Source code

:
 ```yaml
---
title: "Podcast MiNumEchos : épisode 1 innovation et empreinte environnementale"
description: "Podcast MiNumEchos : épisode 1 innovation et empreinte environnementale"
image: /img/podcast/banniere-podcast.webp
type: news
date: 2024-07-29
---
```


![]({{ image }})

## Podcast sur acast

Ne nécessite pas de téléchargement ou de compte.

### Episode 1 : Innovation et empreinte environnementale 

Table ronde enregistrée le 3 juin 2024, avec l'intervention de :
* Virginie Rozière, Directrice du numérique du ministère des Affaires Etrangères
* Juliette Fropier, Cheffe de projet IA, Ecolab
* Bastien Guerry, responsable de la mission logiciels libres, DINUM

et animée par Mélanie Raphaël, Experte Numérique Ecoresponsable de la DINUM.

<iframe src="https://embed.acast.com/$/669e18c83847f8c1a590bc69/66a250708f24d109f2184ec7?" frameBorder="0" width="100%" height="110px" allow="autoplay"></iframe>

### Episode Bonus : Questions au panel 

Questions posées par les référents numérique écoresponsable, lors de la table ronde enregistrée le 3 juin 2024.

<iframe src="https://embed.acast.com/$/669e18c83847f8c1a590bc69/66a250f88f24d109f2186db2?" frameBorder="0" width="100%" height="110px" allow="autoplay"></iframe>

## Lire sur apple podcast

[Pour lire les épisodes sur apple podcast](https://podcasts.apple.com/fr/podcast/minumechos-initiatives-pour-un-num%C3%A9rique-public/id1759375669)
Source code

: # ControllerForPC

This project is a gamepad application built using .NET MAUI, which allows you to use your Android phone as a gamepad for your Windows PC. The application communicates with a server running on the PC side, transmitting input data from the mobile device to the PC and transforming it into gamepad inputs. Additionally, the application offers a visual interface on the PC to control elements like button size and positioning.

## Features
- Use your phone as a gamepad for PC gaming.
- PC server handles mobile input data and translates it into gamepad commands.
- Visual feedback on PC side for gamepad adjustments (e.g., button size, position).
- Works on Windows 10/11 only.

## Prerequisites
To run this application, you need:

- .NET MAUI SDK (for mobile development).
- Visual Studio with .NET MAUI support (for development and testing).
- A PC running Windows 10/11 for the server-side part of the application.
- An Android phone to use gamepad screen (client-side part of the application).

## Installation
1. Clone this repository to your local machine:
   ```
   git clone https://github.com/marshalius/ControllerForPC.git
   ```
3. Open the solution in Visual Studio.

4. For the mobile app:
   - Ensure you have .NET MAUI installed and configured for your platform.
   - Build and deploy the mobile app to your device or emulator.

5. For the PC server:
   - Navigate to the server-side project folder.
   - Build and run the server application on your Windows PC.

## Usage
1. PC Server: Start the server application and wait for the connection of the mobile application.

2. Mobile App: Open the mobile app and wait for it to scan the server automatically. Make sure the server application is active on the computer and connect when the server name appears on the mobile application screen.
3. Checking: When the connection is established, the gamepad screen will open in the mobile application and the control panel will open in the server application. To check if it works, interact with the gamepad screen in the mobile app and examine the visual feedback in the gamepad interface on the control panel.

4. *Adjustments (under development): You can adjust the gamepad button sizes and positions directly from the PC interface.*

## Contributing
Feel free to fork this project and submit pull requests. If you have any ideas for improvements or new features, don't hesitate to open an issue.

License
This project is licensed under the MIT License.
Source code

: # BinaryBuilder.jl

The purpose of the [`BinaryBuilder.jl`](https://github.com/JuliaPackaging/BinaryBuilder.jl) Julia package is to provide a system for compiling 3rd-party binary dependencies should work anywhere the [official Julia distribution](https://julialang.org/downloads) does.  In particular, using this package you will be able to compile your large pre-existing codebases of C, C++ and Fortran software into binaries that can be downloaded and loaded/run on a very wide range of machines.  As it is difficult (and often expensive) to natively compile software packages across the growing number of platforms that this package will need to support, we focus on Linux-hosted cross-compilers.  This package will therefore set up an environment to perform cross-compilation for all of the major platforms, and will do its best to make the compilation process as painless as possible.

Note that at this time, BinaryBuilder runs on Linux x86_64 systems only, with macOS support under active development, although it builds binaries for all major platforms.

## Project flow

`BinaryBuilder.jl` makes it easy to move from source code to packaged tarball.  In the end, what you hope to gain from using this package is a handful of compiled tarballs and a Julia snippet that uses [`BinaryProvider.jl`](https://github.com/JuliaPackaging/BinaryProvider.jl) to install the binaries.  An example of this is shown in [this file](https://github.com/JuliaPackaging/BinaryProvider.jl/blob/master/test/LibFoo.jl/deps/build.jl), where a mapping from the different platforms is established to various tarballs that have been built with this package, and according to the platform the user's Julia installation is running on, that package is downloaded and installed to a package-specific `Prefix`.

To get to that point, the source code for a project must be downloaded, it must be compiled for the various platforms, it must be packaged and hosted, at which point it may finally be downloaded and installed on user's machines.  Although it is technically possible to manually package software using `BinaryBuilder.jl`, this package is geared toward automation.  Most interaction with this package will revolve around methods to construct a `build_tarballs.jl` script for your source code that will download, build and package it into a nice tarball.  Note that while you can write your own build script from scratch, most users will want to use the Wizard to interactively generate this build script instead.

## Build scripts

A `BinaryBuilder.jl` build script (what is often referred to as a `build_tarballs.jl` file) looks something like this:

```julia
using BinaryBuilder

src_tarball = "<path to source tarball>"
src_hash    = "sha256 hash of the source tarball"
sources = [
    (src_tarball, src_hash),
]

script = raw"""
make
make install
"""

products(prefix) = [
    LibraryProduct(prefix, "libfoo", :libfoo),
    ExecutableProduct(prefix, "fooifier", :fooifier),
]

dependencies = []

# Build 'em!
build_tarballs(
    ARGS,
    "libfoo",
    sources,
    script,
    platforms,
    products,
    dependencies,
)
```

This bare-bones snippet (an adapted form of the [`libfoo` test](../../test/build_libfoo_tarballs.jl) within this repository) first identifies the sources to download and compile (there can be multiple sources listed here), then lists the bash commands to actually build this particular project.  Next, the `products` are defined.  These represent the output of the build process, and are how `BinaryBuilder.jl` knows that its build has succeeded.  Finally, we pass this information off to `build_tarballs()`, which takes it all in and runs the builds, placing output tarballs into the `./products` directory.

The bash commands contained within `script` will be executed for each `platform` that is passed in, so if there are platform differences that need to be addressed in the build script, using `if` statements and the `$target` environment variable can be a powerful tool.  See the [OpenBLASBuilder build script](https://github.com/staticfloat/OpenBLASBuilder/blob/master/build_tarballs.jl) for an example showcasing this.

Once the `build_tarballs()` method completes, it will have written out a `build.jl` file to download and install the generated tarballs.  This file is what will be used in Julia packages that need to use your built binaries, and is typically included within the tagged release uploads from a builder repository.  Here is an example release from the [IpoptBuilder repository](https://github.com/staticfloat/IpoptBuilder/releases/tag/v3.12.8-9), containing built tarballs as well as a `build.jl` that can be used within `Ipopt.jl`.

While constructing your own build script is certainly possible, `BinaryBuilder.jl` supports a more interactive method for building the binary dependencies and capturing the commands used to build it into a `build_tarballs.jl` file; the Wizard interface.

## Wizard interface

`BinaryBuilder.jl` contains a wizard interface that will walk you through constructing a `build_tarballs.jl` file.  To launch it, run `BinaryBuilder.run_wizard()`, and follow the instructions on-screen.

= = =

### Task goal
Go through the entries above and pull out each line with "height" in it.

### Response below
<iframe src="https://embed.acast.com/$/669e18c83847f8c1a590bc69/66a250708f24d109f2184ec7?" frameBorder="0" width="100%" height="110px" allow="autoplay"></iframe>
<iframe src="https://embed.acast.com/$/669e18c83847f8c1a590bc69/66a250f88f24d109f2186db2?" frameBorder="0" width="100%" height="110px" allow="autoplay"></iframe>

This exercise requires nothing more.